WORK TASK:
Search the entries for the word "Calculate" and copy each line that has it.

Stored data

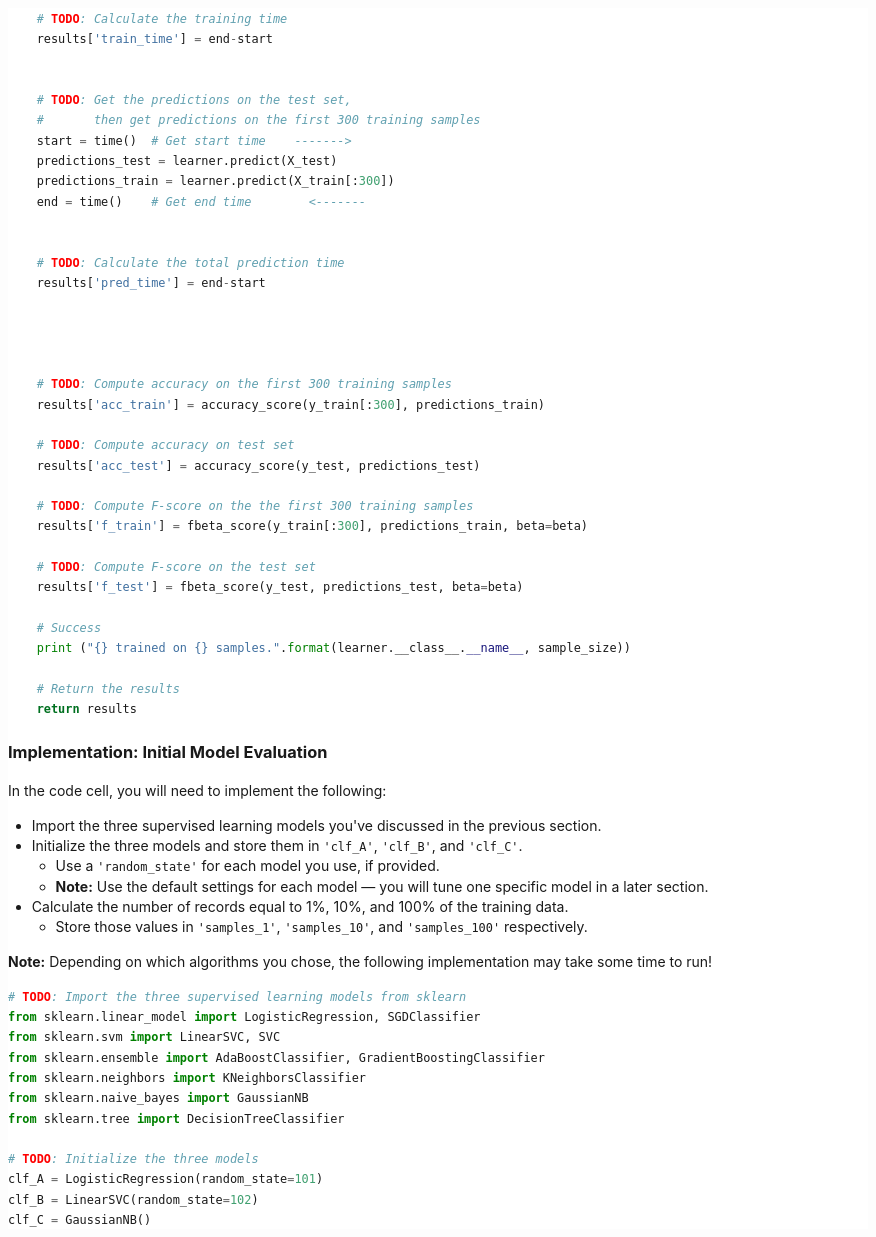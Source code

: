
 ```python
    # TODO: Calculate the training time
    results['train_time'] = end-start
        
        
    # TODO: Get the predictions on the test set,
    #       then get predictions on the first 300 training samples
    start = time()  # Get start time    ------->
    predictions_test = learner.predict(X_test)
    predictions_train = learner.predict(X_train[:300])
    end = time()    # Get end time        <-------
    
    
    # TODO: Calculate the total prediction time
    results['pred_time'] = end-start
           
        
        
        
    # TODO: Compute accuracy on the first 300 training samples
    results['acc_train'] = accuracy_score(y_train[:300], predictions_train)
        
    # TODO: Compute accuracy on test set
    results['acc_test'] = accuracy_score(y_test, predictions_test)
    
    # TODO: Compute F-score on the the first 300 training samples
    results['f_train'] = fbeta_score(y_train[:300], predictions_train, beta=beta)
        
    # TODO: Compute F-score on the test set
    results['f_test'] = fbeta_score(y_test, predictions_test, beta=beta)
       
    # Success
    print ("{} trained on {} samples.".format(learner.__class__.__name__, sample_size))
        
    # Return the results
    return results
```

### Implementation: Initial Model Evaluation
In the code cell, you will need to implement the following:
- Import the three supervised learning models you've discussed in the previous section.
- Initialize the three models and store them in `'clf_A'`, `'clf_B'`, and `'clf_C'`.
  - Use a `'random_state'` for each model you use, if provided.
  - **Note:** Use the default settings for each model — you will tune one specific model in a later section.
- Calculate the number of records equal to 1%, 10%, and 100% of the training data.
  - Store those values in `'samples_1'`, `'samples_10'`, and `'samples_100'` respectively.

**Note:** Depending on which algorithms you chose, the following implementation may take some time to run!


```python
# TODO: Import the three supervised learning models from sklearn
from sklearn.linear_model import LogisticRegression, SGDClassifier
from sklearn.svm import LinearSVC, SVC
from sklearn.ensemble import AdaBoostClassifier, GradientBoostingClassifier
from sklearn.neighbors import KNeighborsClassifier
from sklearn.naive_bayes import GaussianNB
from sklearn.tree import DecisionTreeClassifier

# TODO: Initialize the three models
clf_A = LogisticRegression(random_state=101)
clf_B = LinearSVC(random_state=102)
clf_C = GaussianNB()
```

EXERCISE OUTPUT:
    # TODO: Calculate the training time
    # TODO: Calculate the total prediction time
- Calculate the number of records equal to 1%, 10%, and 100% of the training data.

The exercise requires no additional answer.